G8 Education Ltd (ASX: GEM) shares have pulled back nearly 40% from their 2014 high of $5.63 to today's price of $3.22, bumping the trailing yield up to 4.2% and the forecast forward yield up to over 7.5% this year and 9% next year!
In addition, net profit nearly doubled last financial year and is expected to jump another 70% this year, however this growth has come with the issuance of new shares which have reduced the positive impact on the earnings per share a little. The question must be asked, is G8 an absolute bargain at today's price?
Bargain Basement
G8's expansion by acquisition strategy has been extremely successful so far and follows the well-worn path of other companies that have made purchases to grow revenue and profit.

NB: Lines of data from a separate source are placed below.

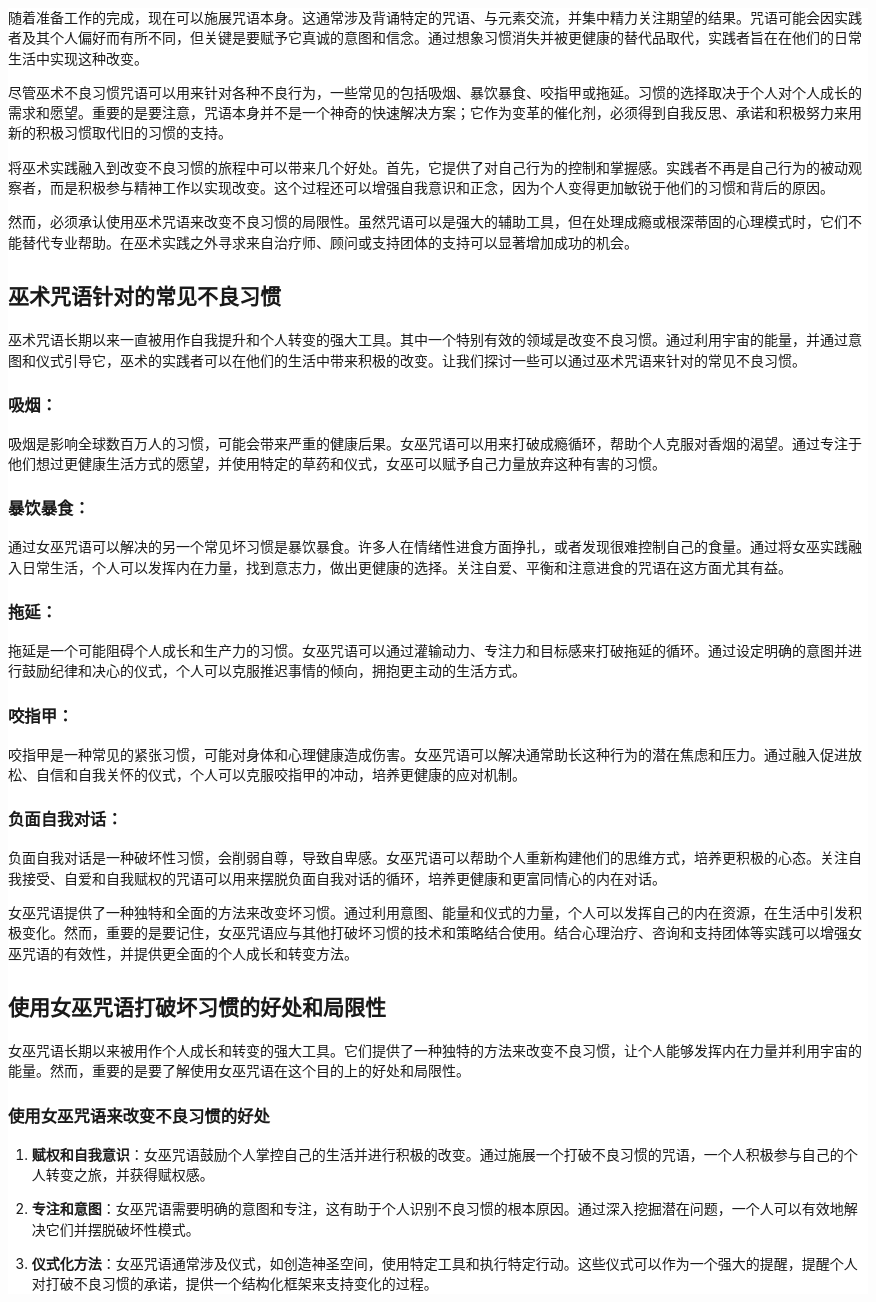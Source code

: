 随着准备工作的完成，现在可以施展咒语本身。这通常涉及背诵特定的咒语、与元素交流，并集中精力关注期望的结果。咒语可能会因实践者及其个人偏好而有所不同，但关键是要赋予它真诚的意图和信念。通过想象习惯消失并被更健康的替代品取代，实践者旨在在他们的日常生活中实现这种改变。

尽管巫术不良习惯咒语可以用来针对各种不良行为，一些常见的包括吸烟、暴饮暴食、咬指甲或拖延。习惯的选择取决于个人对个人成长的需求和愿望。重要的是要注意，咒语本身并不是一个神奇的快速解决方案；它作为变革的催化剂，必须得到自我反思、承诺和积极努力来用新的积极习惯取代旧的习惯的支持。

将巫术实践融入到改变不良习惯的旅程中可以带来几个好处。首先，它提供了对自己行为的控制和掌握感。实践者不再是自己行为的被动观察者，而是积极参与精神工作以实现改变。这个过程还可以增强自我意识和正念，因为个人变得更加敏锐于他们的习惯和背后的原因。

然而，必须承认使用巫术咒语来改变不良习惯的局限性。虽然咒语可以是强大的辅助工具，但在处理成瘾或根深蒂固的心理模式时，它们不能替代专业帮助。在巫术实践之外寻求来自治疗师、顾问或支持团体的支持可以显著增加成功的机会。

## 巫术咒语针对的常见不良习惯

巫术咒语长期以来一直被用作自我提升和个人转变的强大工具。其中一个特别有效的领域是改变不良习惯。通过利用宇宙的能量，并通过意图和仪式引导它，巫术的实践者可以在他们的生活中带来积极的改变。让我们探讨一些可以通过巫术咒语来针对的常见不良习惯。

### 吸烟：

吸烟是影响全球数百万人的习惯，可能会带来严重的健康后果。女巫咒语可以用来打破成瘾循环，帮助个人克服对香烟的渴望。通过专注于他们想过更健康生活方式的愿望，并使用特定的草药和仪式，女巫可以赋予自己力量放弃这种有害的习惯。

### 暴饮暴食：

通过女巫咒语可以解决的另一个常见坏习惯是暴饮暴食。许多人在情绪性进食方面挣扎，或者发现很难控制自己的食量。通过将女巫实践融入日常生活，个人可以发挥内在力量，找到意志力，做出更健康的选择。关注自爱、平衡和注意进食的咒语在这方面尤其有益。

### 拖延：

拖延是一个可能阻碍个人成长和生产力的习惯。女巫咒语可以通过灌输动力、专注力和目标感来打破拖延的循环。通过设定明确的意图并进行鼓励纪律和决心的仪式，个人可以克服推迟事情的倾向，拥抱更主动的生活方式。

### 咬指甲：

咬指甲是一种常见的紧张习惯，可能对身体和心理健康造成伤害。女巫咒语可以解决通常助长这种行为的潜在焦虑和压力。通过融入促进放松、自信和自我关怀的仪式，个人可以克服咬指甲的冲动，培养更健康的应对机制。

### 负面自我对话：

负面自我对话是一种破坏性习惯，会削弱自尊，导致自卑感。女巫咒语可以帮助个人重新构建他们的思维方式，培养更积极的心态。关注自我接受、自爱和自我赋权的咒语可以用来摆脱负面自我对话的循环，培养更健康和更富同情心的内在对话。

女巫咒语提供了一种独特和全面的方法来改变坏习惯。通过利用意图、能量和仪式的力量，个人可以发挥自己的内在资源，在生活中引发积极变化。然而，重要的是要记住，女巫咒语应与其他打破坏习惯的技术和策略结合使用。结合心理治疗、咨询和支持团体等实践可以增强女巫咒语的有效性，并提供更全面的个人成长和转变方法。

## 使用女巫咒语打破坏习惯的好处和局限性

女巫咒语长期以来被用作个人成长和转变的强大工具。它们提供了一种独特的方法来改变不良习惯，让个人能够发挥内在力量并利用宇宙的能量。然而，重要的是要了解使用女巫咒语在这个目的上的好处和局限性。

### 使用女巫咒语来改变不良习惯的好处

1.  **赋权和自我意识**：女巫咒语鼓励个人掌控自己的生活并进行积极的改变。通过施展一个打破不良习惯的咒语，一个人积极参与自己的个人转变之旅，并获得赋权感。

1.  **专注和意图**：女巫咒语需要明确的意图和专注，这有助于个人识别不良习惯的根本原因。通过深入挖掘潜在问题，一个人可以有效地解决它们并摆脱破坏性模式。

1.  **仪式化方法**：女巫咒语通常涉及仪式，如创造神圣空间，使用特定工具和执行特定行动。这些仪式可以作为一个强大的提醒，提醒个人对打破不良习惯的承诺，提供一个结构化框架来支持变化的过程。
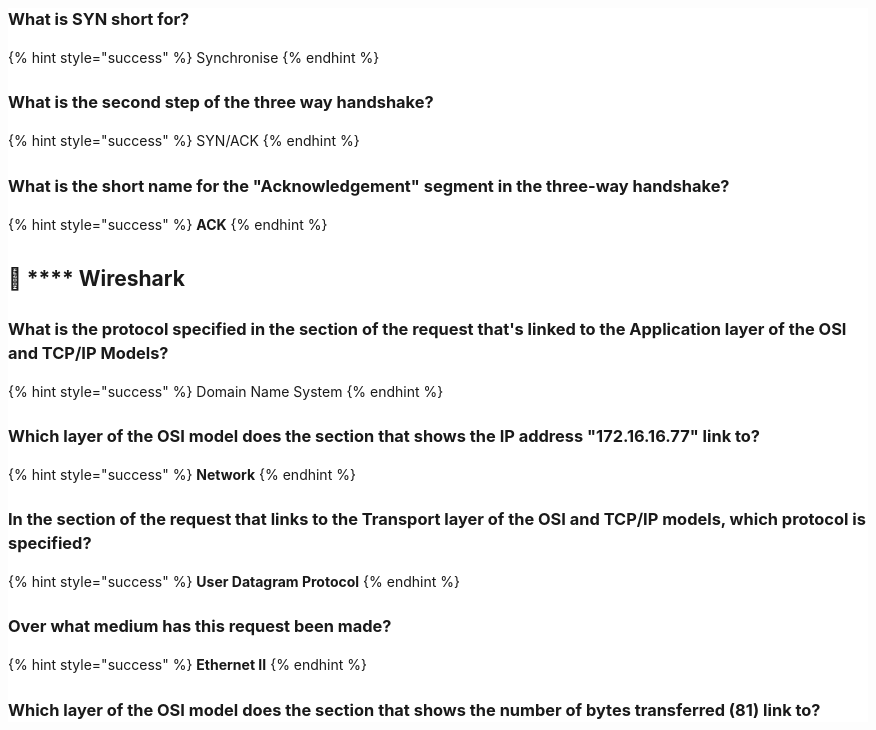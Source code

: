 ### **What is SYN short for?**

{% hint style="success" %}
Synchronise
{% endhint %}

### What is the second step of the three way handshake?

{% hint style="success" %}
SYN/ACK
{% endhint %}

### **What is the short name for the "Acknowledgement" segment in the three-way handshake?**

{% hint style="success" %}
**ACK**
{% endhint %}

## :shark: **** Wireshark

### What is the protocol specified in the section of the request that's linked to the Application layer of the OSI and TCP/IP Models?

{% hint style="success" %}
Domain Name System
{% endhint %}

### **Which layer of the OSI model does the section that shows the IP address "172.16.16.77" link to?**

{% hint style="success" %}
**Network**
{% endhint %}

### In the section of the request that links to the Transport layer of the OSI and TCP/IP models, which protocol is specified?

{% hint style="success" %}
**User Datagram Protocol**
{% endhint %}

### **Over what medium has this request been made?**

{% hint style="success" %}
**Ethernet II**
{% endhint %}

### **Which layer of the OSI model does the section that shows the number of bytes transferred (81) link to?**
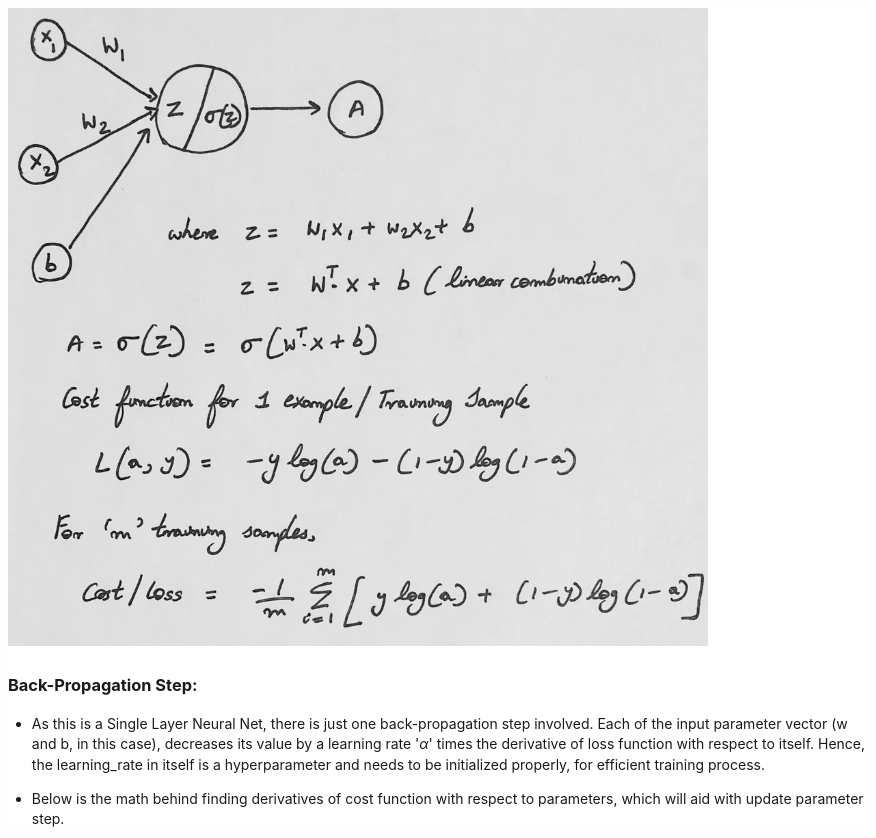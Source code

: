 <img src="/images/post3/img1.jpeg" width="700">


### Back-Propagation Step:

* As this is a Single Layer Neural Net, there is just one back-propagation step involved. Each of the input parameter vector (w and b, in this case), decreases its value by a learning rate '$\alpha$' times the derivative of loss function with respect to itself. Hence, the learning_rate in itself is a hyperparameter and needs to be initialized properly, for efficient training process.


* Below is the math behind finding derivatives of cost function with respect to parameters, which will aid with update parameter step.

Major examples include the successful expansion into Europe by Ramsay Health Care Limited (ASX: RHC), the poor overseas acquisitions of QBE Insurance Group Ltd (ASX: QBE) and National Australia Bank Ltd. (ASX: NAB), and the growth strategy employed by Computershare Limited (ASX: CPU).
The problem for G8 and its shareholders is that so many investors remember the catastrophic failure of ABC Learning back in 2008/09. G8 has, so far, used new equity and loan facilities to purchase centres but the purchases have come at such a rapid pace that investors and analysts are questioning the funding and timing of future purchases.
Time to Buy?
In my opinion, when compared with other growth stocks on the ASX, G8 stacks up well. The consensus earnings per share forecast for the 2015 financial year is 28.4 cents and dividend per share of 25.3 cents. This puts G8 on a forward price to earnings ratio of just 11 and yield of 7.8% fully franked (11.2% grossed up).
Meanwhile, investors are paying 17 times earnings for 15% growth and a 2.3% yield from Computershare. Admittedly the risk of capital loss is higher, but the reward for meeting expectations will be much larger.